The bottom line is that before connecting any device to a public network or “smart” device, you should really ask yourself does this device REALLY need to be connected and also have a plan not only if it fails, but if it is compromised. Remember even seemingly insignificant device can create major inconveniences if it is compromised. Imagine what would happen if your lights started flashing uncontrollably, or your self driving car decided you really wanted to go to Pizza Hut instead of Dominos (or whatever). These kinds of attacks can cause serious disruptions in society and even cause deaths.

Keep Your Software Up To Date

One of the easiest way to reduce your vulnerabilities is to keep your devices and software up to date with the latest updates and patches. Despite this being universally recognized as a security essential, it never ceases to amaze me the number of companies who don’t update their machines. Worse are corporate intranet sites which require old web browsers. When I worked at a major bank, there was an internal site that I had to access regularly (I think it was an HR site or something like that) that could only be accessed using Internet Explorer 8. (This was maybe 2 or 3 years ago and MS had long since ended support for IE 8). This was problematic for me firstly because I used a Mac and IE 8 is not available for a Mac. The problem was that it also wasn’t available for many Windows versions either. In the end I had to build a virtual machine with some outdated version of Windows solely in order to access this particular web site. In another instance, when Apple released a new version of Safari, it took almost a year for my company to support it for their VPN login.

Both of these situations are examples of incredible laziness and bad security practices. In both situations, the company itself is actively increasing risk and their attack surface by forcing people to find creative work-arounds in order to do their job. More importantly, it actively forces employees to use out of date, possibly vulnerable software. In the case of the Safari upgrade, Apple makes their beta software available well in advance so there really is no excuse for failing to make the VPN software compatible.

Checkboxes Do Not Guarantee Security

Recently, there’s been a lot of virtual ink spilled by the US government’s efforts to create new standards for cybersecurity. On the one hands, these kinds of standards are good for the clueless as they provide a beginning benchmark from which to build a real cyber security program. On the other hand, is that since it is a government entity creating these standards, the inevitable result will be that the standards will be driven by politics, will become stagnant, will create a lot of arguably unnecessary bureaucracy around certifying company’s security. What this is heading towards is what I call “check the box security” (CTBS).

CTBS makes managers feel good because they have checked the box.
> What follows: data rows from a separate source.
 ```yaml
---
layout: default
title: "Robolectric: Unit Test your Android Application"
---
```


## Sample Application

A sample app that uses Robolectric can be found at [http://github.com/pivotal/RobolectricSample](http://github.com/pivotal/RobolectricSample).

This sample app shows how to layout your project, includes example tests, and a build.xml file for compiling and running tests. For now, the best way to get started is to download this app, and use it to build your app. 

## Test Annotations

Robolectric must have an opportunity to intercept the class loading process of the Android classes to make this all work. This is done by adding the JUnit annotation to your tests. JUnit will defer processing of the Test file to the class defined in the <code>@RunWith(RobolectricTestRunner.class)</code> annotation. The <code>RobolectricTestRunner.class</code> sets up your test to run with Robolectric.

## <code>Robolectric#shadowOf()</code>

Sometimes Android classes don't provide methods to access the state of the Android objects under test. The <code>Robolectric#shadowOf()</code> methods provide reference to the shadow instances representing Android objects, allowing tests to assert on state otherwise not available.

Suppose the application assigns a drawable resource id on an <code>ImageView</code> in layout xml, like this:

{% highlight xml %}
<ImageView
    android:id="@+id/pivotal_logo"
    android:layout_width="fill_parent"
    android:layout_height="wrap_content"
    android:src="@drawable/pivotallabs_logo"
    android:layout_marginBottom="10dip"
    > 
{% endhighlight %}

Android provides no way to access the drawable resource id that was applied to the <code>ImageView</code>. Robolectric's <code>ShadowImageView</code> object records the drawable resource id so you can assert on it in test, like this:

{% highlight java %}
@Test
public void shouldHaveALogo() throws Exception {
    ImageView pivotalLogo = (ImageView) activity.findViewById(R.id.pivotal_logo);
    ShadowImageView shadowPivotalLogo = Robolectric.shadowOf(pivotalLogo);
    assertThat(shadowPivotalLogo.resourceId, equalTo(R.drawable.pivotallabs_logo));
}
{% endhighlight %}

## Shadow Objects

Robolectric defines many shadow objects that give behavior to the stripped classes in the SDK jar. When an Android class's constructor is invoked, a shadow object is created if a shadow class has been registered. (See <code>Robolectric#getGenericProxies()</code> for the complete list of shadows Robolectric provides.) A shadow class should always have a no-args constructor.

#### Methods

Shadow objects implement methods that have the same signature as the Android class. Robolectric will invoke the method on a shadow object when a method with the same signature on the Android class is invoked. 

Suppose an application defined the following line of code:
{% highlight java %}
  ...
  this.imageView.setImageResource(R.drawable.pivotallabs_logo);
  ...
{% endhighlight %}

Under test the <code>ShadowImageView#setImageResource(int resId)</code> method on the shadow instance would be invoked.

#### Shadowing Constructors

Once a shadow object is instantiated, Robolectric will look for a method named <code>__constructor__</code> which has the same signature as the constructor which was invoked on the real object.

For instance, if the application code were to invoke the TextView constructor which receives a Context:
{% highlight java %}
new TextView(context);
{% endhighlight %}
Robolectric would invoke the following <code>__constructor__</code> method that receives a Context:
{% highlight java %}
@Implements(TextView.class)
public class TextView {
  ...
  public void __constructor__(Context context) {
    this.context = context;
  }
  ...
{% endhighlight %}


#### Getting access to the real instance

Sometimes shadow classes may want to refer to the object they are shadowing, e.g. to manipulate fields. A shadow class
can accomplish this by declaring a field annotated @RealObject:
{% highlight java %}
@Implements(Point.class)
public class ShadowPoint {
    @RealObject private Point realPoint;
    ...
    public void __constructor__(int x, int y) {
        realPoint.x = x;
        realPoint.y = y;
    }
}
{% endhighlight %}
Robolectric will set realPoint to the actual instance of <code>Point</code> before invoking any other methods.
Yes of course, all our staff have certifications X, Y and Z, and all our equipment meets specifications A, B and C.

The issue here is that CTBS lulls organizations into a false sense of security and simultaneously creates all kinds of complications so that their security teams spend more time worrying about box checking as opposed to actually securing their infrastructure. The way I see it is that CTBS isn’t necessarily a bad thing, but you shouldn’t confuse it with actual security. It is a good starting place, and if you are serious about security, you should still make sure your cyber security professionals are able to do the things they need to actually secure your organization.
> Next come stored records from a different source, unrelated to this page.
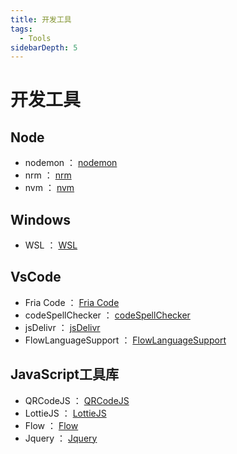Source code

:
 ```yaml
---
title: 开发工具
tags:
  - Tools
sidebarDepth: 5
---
```

# 开发工具
## Node

- nodemon ： [nodemon](./node/nodemon)
- nrm ： [nrm](./node/nrm)
- nvm ： [nvm](./node/nvm)

## Windows
- WSL ： [WSL](./windows/WSL)

## VsCode
- Fria Code ： [Fria Code](./vscode/firacode)
- codeSpellChecker ： [codeSpellChecker](./vscode/codespellchecker)
- jsDelivr ： [jsDelivr](./vscode/jsDelivr)
- FlowLanguageSupport ： [FlowLanguageSupport](./toolsLibrary/Flow/05)

## JavaScript工具库
- QRCodeJS ： [QRCodeJS](./toolsLibrary/QRCodeJS/)
- LottieJS ： [LottieJS](./toolsLibrary/LottieJS/)
- Flow ： [Flow](./toolsLibrary/Flow/01)
- Jquery ： [Jquery](./toolsLibrary/Jquery/)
Past Behavior Does Not Guarantee Future Results

My last topic is the notion that the past does not guarantee your future in cyber security. All the time, I hear from people, “Well I’ve never been hacked”. Just because you haven’t been hacked yet, doesn’t mean you won’t. Additionally, just because you were hacked yesterday, doesn’t mean you won’t be hacked tomorrow. Hackers are always out there, trying to steal money, information, and in general wreaking mayhem in any way they can.

You can choose not to be a victim by making yourself an unattractive target. If you are an attractive target, make the hackers’ lives as difficult as possible. You can’t be completely immune from cyber attacks, but you can certainly fight the good fight.